Culture

3 Gluten-Free Donuts

By Judy Haubert


Published on May 8, 2013

Earlier this year, the test kitchen focused almost exclusively on donut recipes for our March 2013 special feature on donuts. As a gluten-intolerant person, I was shut out of one of the most important functions of my job: tasting the final products. While my co-workers were busy devouring old-fashioneds and crullers, I experienced our donut-making bonanza with my other senses: feeling the warm silkiness of rising yeast dough, listening for the pop of hot fat in the fryer, and breathing in ethereally sweet vapor clouds of confectioners' sugar. At the end of the day, though, I wanted to be one of the lucky ones, blithely scarfing down a donut of my own, which is why I came up with three gluten-free recipes for cake donuts, my favorite kind.

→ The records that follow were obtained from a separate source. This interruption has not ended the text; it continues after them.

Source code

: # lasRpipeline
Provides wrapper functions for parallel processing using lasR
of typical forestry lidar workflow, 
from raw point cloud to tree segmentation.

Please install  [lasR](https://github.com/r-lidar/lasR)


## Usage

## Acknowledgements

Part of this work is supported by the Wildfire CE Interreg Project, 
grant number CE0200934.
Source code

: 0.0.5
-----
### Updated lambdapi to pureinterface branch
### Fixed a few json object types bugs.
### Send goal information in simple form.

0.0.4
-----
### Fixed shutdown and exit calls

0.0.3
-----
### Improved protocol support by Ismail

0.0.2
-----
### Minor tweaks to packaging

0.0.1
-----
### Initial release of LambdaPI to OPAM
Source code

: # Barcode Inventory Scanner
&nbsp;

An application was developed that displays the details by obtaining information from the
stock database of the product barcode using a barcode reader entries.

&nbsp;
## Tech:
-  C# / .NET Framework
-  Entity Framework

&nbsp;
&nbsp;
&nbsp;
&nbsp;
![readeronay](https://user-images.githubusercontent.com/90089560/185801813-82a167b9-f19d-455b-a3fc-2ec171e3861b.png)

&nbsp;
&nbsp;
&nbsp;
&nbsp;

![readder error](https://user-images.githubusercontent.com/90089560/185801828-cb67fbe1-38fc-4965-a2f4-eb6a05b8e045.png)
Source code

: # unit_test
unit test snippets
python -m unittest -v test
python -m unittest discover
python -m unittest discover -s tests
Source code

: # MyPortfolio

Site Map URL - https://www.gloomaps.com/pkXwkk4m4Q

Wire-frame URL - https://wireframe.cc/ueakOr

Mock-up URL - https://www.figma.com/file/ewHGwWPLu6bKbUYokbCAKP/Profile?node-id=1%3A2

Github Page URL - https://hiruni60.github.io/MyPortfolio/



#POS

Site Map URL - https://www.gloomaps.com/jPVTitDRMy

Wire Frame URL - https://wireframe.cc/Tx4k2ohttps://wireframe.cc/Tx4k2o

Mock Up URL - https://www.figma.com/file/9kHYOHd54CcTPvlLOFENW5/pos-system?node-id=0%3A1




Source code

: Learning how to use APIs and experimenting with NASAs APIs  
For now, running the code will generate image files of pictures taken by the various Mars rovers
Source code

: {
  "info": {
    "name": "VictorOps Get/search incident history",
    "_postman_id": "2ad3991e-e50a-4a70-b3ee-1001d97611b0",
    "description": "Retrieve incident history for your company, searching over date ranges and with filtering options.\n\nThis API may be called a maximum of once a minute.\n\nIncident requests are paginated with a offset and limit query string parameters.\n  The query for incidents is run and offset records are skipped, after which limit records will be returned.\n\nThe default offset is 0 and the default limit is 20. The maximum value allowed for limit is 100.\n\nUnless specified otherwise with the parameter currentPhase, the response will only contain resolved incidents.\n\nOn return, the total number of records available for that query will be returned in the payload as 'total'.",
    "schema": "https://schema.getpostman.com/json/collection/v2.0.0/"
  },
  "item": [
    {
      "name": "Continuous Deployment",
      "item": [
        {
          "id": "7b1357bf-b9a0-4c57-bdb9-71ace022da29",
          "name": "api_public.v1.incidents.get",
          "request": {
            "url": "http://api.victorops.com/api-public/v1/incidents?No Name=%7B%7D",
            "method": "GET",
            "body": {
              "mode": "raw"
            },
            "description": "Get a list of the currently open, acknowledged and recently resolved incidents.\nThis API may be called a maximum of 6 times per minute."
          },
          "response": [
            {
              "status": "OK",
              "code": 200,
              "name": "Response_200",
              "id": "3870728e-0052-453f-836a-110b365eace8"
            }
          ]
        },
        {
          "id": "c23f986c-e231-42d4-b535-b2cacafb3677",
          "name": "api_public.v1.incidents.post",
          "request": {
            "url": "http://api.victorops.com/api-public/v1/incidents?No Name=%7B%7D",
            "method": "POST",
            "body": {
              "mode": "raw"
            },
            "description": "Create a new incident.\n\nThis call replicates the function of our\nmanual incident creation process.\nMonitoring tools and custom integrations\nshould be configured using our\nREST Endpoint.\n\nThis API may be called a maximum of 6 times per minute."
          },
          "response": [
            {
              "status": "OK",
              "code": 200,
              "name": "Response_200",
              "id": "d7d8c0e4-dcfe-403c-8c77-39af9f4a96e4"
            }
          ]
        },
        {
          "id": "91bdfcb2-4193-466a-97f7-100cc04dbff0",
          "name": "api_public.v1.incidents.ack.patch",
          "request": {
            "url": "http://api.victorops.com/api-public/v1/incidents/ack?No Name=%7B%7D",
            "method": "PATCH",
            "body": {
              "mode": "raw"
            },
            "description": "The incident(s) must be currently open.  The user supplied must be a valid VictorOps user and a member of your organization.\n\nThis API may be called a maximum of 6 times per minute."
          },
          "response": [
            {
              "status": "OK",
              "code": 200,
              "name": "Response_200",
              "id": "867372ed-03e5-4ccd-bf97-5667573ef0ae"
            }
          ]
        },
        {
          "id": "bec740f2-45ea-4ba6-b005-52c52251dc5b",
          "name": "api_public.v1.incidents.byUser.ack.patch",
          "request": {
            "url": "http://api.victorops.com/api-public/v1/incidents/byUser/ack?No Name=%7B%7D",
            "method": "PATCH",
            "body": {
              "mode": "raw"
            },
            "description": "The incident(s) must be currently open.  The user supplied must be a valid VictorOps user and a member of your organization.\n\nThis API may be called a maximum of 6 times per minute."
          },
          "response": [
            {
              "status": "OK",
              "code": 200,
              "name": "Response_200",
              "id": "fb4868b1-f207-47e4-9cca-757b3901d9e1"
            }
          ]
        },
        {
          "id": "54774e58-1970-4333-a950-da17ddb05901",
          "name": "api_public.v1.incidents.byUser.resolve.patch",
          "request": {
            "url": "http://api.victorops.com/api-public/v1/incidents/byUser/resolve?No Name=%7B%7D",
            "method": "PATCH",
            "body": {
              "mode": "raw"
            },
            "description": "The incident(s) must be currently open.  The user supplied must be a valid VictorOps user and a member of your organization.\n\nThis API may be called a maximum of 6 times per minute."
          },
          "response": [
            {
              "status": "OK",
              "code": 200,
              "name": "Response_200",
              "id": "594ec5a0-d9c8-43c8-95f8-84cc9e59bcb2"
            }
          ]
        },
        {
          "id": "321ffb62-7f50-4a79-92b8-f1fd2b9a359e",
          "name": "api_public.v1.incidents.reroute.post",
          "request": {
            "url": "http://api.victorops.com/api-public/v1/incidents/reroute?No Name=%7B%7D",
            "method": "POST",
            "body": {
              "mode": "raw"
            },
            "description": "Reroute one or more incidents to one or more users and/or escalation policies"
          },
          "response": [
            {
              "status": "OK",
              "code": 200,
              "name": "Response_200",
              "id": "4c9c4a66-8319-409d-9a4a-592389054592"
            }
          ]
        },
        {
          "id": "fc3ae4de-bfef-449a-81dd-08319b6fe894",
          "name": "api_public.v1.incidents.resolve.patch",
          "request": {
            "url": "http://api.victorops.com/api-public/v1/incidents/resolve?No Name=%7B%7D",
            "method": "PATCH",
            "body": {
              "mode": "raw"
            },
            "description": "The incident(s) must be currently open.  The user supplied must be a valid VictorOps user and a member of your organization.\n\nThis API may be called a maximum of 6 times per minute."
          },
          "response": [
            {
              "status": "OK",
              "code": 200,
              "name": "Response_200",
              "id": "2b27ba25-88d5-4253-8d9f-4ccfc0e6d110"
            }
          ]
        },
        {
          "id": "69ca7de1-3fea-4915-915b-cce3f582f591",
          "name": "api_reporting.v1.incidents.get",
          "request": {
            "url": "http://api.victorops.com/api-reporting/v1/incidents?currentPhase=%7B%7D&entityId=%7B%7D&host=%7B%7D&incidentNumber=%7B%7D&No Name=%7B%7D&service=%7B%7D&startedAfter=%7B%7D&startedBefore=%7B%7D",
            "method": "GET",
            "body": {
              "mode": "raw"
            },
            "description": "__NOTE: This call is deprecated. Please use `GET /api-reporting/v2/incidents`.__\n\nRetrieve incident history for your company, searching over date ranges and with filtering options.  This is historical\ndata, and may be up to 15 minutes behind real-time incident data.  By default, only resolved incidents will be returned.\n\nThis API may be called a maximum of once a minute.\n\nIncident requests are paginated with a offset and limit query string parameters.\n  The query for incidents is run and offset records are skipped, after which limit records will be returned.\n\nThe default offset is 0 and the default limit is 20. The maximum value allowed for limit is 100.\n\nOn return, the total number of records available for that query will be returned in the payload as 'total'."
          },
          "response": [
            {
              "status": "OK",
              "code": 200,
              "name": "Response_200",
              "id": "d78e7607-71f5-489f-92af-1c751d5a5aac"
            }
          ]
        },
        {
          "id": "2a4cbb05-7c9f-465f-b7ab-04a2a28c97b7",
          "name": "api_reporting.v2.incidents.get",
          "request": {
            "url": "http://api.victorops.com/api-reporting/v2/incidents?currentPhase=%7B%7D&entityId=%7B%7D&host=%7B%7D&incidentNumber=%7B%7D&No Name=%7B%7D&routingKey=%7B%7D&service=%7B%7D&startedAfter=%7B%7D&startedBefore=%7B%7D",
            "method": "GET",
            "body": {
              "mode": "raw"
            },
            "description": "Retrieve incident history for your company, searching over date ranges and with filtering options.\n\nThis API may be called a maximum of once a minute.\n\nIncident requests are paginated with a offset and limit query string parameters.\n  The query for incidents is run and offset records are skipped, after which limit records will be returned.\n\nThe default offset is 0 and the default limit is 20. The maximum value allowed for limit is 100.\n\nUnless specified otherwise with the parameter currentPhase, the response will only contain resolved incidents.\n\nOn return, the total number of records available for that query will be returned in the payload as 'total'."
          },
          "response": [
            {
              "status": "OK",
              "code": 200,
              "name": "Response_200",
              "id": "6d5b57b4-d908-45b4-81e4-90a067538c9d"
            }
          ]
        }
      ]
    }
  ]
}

Sans gluten, the dough doesn't run the risk of getting overworked like dough made from gluten-rich wheat flour, so the donuts never turn out tough or chewy. Instead, they stay cakey, with a delicate crumb that contrasts nicely with their crisp crust. Not only that, but the variety of flours used in gluten-free baking provides a wider range of subtle flavors: Oat flour lends a hearty, wholesome quality (and a dose of healthy fiber) to the oat old-fashioneds, which get a rum-raisin topping; millet flour has a sweet, slightly earthy taste, and gives the classic chocolate-glazed cake donuts a delicate, creamy interior; and sorghum flour ensures that the chocolate donuts with zebra glaze are moist, with just a hint of rich nuttiness. They're so good, in fact, that they can even fool gluten eaters.